Replies to post #292923 on Avid Bioservices Inc (CDMO)

[Protector]

jbainseky, I will not reply to the PPS and volume part of your post but to your statement:

But note that this procedure is very unique because it isolates tumor exosomes as opposed other methods that isolate/concentrate all exosomes in a sample.

Yo are 100% correct with this observation. And there is an explanation of WHY the PPHM (UTSW) technology can do this.

PPHM had already established the relation of increased levels of PS in the bloodstream when a tumour existed somewhere. The idea was that ON TOP of the PS coming from apoptosis there would be EXTRA PS in the blood stream coming from the damaged endothelial cells there were the tumour is.

So if you look for micro vesicles that hold PS + your target molecule you can not only count the target molecule to evaluate it against a scale but you can FIRST, based on your PS count, decide if there is a tumor or not. If not all molecule count is useless (and that is what the others do) because it might not be cancer related.

For instance during a VIRAL problem the amount of PS can be EXTREMELY high, masking tumours but ALSO indicating that the molecule count should be analysed with care because it is probably NOT cancer but viral related.

So PPHM fist looks at PS and based on PS scaling then counts target molecules. PS allows to find out the STAGE and monitor progression/regression during treatment.

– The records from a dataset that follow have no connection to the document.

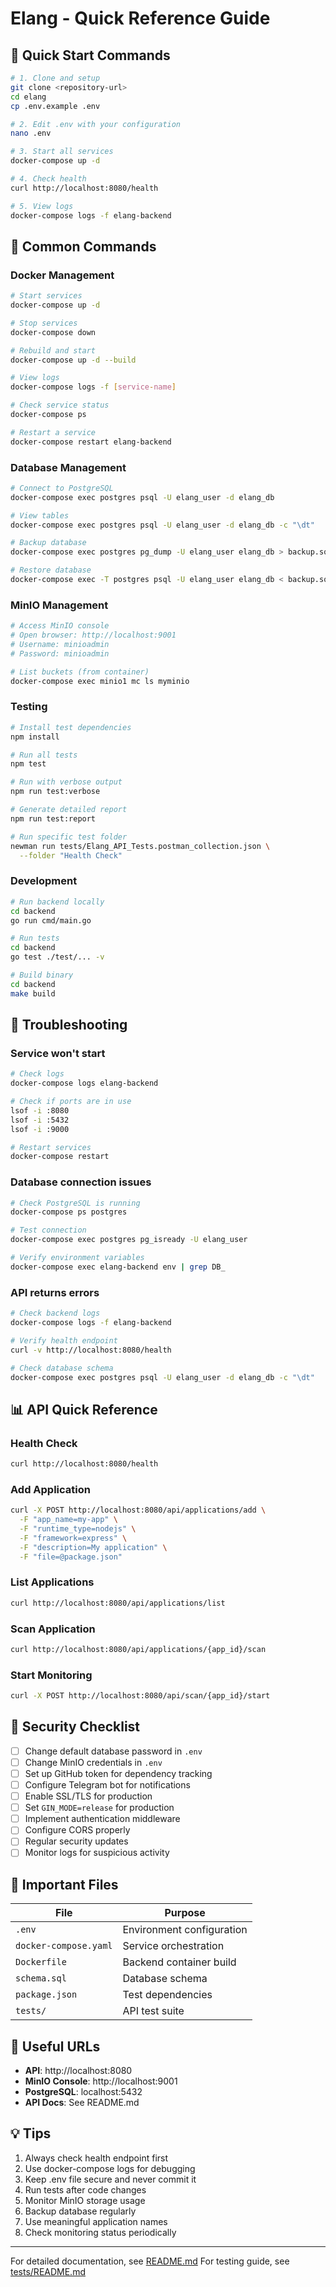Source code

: # Elang - Quick Reference Guide

## 🚀 Quick Start Commands

```bash
# 1. Clone and setup
git clone <repository-url>
cd elang
cp .env.example .env

# 2. Edit .env with your configuration
nano .env

# 3. Start all services
docker-compose up -d

# 4. Check health
curl http://localhost:8080/health

# 5. View logs
docker-compose logs -f elang-backend
```

## 📝 Common Commands

### Docker Management
```bash
# Start services
docker-compose up -d

# Stop services
docker-compose down

# Rebuild and start
docker-compose up -d --build

# View logs
docker-compose logs -f [service-name]

# Check service status
docker-compose ps

# Restart a service
docker-compose restart elang-backend
```

### Database Management
```bash
# Connect to PostgreSQL
docker-compose exec postgres psql -U elang_user -d elang_db

# View tables
docker-compose exec postgres psql -U elang_user -d elang_db -c "\dt"

# Backup database
docker-compose exec postgres pg_dump -U elang_user elang_db > backup.sql

# Restore database
docker-compose exec -T postgres psql -U elang_user elang_db < backup.sql
```

### MinIO Management
```bash
# Access MinIO console
# Open browser: http://localhost:9001
# Username: minioadmin
# Password: minioadmin

# List buckets (from container)
docker-compose exec minio1 mc ls myminio
```

### Testing
```bash
# Install test dependencies
npm install

# Run all tests
npm test

# Run with verbose output
npm run test:verbose

# Generate detailed report
npm run test:report

# Run specific test folder
newman run tests/Elang_API_Tests.postman_collection.json \
  --folder "Health Check"
```

### Development
```bash
# Run backend locally
cd backend
go run cmd/main.go

# Run tests
cd backend
go test ./test/... -v

# Build binary
cd backend
make build
```

## 🔧 Troubleshooting

### Service won't start
```bash
# Check logs
docker-compose logs elang-backend

# Check if ports are in use
lsof -i :8080
lsof -i :5432
lsof -i :9000

# Restart services
docker-compose restart
```

### Database connection issues
```bash
# Check PostgreSQL is running
docker-compose ps postgres

# Test connection
docker-compose exec postgres pg_isready -U elang_user

# Verify environment variables
docker-compose exec elang-backend env | grep DB_
```

### API returns errors
```bash
# Check backend logs
docker-compose logs -f elang-backend

# Verify health endpoint
curl -v http://localhost:8080/health

# Check database schema
docker-compose exec postgres psql -U elang_user -d elang_db -c "\dt"
```

## 📊 API Quick Reference

### Health Check
```bash
curl http://localhost:8080/health
```

### Add Application
```bash
curl -X POST http://localhost:8080/api/applications/add \
  -F "app_name=my-app" \
  -F "runtime_type=nodejs" \
  -F "framework=express" \
  -F "description=My application" \
  -F "file=@package.json"
```

### List Applications
```bash
curl http://localhost:8080/api/applications/list
```

### Scan Application
```bash
curl http://localhost:8080/api/applications/{app_id}/scan
```

### Start Monitoring
```bash
curl -X POST http://localhost:8080/api/scan/{app_id}/start
```

## 🔐 Security Checklist

- [ ] Change default database password in `.env`
- [ ] Change MinIO credentials in `.env`
- [ ] Set up GitHub token for dependency tracking
- [ ] Configure Telegram bot for notifications
- [ ] Enable SSL/TLS for production
- [ ] Set `GIN_MODE=release` for production
- [ ] Implement authentication middleware
- [ ] Configure CORS properly
- [ ] Regular security updates
- [ ] Monitor logs for suspicious activity

## 📁 Important Files

| File | Purpose |
|------|---------|
| `.env` | Environment configuration |
| `docker-compose.yaml` | Service orchestration |
| `Dockerfile` | Backend container build |
| `schema.sql` | Database schema |
| `package.json` | Test dependencies |
| `tests/` | API test suite |

## 🔗 Useful URLs

- **API**: http://localhost:8080
- **MinIO Console**: http://localhost:9001
- **PostgreSQL**: localhost:5432
- **API Docs**: See README.md

## 💡 Tips

1. Always check health endpoint first
2. Use docker-compose logs for debugging
3. Keep .env file secure and never commit it
4. Run tests after code changes
5. Monitor MinIO storage usage
6. Backup database regularly
7. Use meaningful application names
8. Check monitoring status periodically

---

For detailed documentation, see [README.md](README.md)
For testing guide, see [tests/README.md](tests/README.md)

The Practical and moneytisable advantage of all this is that PPHM does NOT have to handle mutations over time (as do DNA based techniques), will have very few to no false positives/negatives, is a COMPLETE TEST as needed to tap in said 100-200Bil$ market in cancer diagnostics and it is SIMPLE, FAST and CHEAP (which cannot be said of all non-blood test based tests and very often also not of many blood test based test because they need centrifugal activities).